+++ Given information +++

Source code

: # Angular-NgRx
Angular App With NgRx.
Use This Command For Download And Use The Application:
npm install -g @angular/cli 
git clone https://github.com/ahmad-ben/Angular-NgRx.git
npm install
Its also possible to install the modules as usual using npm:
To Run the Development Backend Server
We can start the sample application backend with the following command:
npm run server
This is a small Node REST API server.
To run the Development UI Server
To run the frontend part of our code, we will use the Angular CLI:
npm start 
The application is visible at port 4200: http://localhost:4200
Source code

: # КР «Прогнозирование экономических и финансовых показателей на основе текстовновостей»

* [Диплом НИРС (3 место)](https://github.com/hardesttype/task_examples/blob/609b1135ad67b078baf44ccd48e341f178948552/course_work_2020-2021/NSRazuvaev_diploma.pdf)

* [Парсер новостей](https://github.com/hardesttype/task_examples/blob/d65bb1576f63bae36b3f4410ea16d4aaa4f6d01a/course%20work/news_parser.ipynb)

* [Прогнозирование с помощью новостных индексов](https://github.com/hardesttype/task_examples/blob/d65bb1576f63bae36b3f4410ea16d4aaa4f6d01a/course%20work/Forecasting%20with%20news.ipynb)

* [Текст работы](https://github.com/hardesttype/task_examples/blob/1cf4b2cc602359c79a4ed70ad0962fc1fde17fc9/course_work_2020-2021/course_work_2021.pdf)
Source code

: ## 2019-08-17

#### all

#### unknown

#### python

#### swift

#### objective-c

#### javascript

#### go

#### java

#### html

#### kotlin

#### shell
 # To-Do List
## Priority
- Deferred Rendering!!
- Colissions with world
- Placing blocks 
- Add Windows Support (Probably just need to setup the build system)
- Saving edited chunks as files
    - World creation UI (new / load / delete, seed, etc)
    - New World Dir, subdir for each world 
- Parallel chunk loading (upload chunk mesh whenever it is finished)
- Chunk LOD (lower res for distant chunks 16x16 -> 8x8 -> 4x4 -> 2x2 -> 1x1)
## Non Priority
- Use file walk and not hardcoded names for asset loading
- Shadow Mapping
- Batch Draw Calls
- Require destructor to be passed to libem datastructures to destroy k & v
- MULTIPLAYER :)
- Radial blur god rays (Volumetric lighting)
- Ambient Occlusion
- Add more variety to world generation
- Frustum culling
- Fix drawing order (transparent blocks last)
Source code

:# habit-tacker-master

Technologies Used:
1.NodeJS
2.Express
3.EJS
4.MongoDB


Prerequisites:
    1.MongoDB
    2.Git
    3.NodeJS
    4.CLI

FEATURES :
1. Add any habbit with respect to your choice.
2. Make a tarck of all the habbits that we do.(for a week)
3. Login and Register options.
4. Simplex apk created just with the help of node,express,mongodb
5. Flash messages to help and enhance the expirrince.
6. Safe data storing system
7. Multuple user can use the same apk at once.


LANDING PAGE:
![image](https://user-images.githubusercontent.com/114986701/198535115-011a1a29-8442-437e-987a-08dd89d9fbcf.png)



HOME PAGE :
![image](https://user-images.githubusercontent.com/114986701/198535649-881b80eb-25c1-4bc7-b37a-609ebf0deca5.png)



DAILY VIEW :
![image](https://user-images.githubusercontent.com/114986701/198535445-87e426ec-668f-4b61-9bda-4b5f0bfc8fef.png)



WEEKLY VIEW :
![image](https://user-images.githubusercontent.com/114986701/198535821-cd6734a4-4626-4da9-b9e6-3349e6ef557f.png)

+++

Work required -
Please make an exact copy of the lines above from the line with "#### unknown" through the line with "- Frustum culling", both ends included.

Solution to this exercise -
#### unknown

#### python

#### swift

#### objective-c

#### javascript

#### go

#### java

#### html

#### kotlin

#### shell
 # To-Do List
## Priority
- Deferred Rendering!!
- Colissions with world
- Placing blocks 
- Add Windows Support (Probably just need to setup the build system)
- Saving edited chunks as files
    - World creation UI (new / load / delete, seed, etc)
    - New World Dir, subdir for each world 
- Parallel chunk loading (upload chunk mesh whenever it is finished)
- Chunk LOD (lower res for distant chunks 16x16 -> 8x8 -> 4x4 -> 2x2 -> 1x1)
## Non Priority
- Use file walk and not hardcoded names for asset loading
- Shadow Mapping
- Batch Draw Calls
- Require destructor to be passed to libem datastructures to destroy k & v
- MULTIPLAYER :)
- Radial blur god rays (Volumetric lighting)
- Ambient Occlusion
- Add more variety to world generation
- Frustum culling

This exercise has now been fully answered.